WHAT IS EXPECTED:
Your output should consist solely of the lines from the one with "ensures that components" through the end of the records, reproduced exactly, both ends included.

INFORMATION GIVEN:
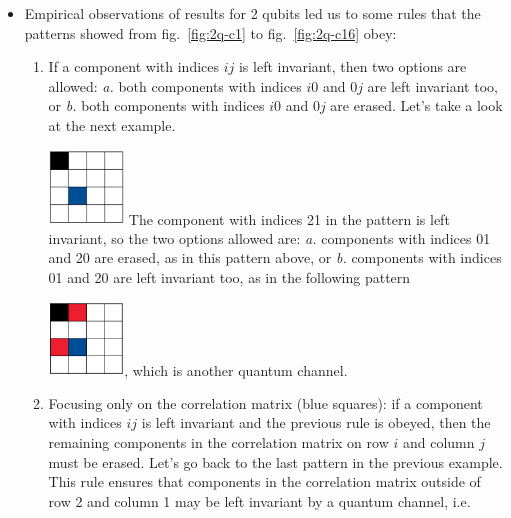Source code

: \documentclass[11pt,dvipsnames]{article} %
\newcommand{\fref}[1]{fig.~\ref{#1}}  \newcommand{\tref}[1]{table~\ref{#1}}
\newcommand{\h}[1]{\colorbox{Yellow}{#1}}
\newcommand{\1}{\mathds{1}}
\begin{document}
\begin{itemize}
\item Empirical observations of results for 2 qubits 
led us to some rules that the
patterns showed from \fref{fig:2q-c1} to \fref{fig:2q-c16} obey:
\begin{enumerate}
\item If a component with indices $ij$ is left invariant, then two options are
allowed: \textit{a.} both components with indices $i0$ and $0j$ are left
invariant too, or \textit{b.} both components with indices $i0$ and $0j$ are
erased.
\janote{\h{Inicio}}
Let's take a look at the next example. \newline

\hfill
\includegraphics[width=2cm]{img/ex-2q2c-empiricalRule}
\hfill \hfill
\newline
The component with indices 21 in the pattern is left invariant,
so the two options allowed are: \textit{a.} components with indices 01 and
20 are erased, as in this pattern above, or \textit{b.} components 
with indices 01 and 20 are left invariant too, 
as in the following pattern \newline

\hfill
\includegraphics[width=2cm]{img/ex-2q4c-empiricalRule},
\hfill \hfill 
\newline
which is another quantum channel.

\item Focusing only on the correlation matrix (blue squares): if a component
with indices $ij$ is left invariant and the previous rule is obeyed, then the
remaining components in the correlation matrix on row $i$ and column $j$ must
be erased. 
Let's go back to the last pattern in the previous example. This rule 
ensures that components in the correlation matrix outside of row 2 and 
column 1 may be left invariant by a quantum channel, i.e.\newline


\end{enumerate}
\end{itemize}
\end{document}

EXERCISE RESULT:
ensures that components in the correlation matrix outside of row 2 and 
column 1 may be left invariant by a quantum channel, i.e.\newline


\end{enumerate}
\end{itemize}
\end{document}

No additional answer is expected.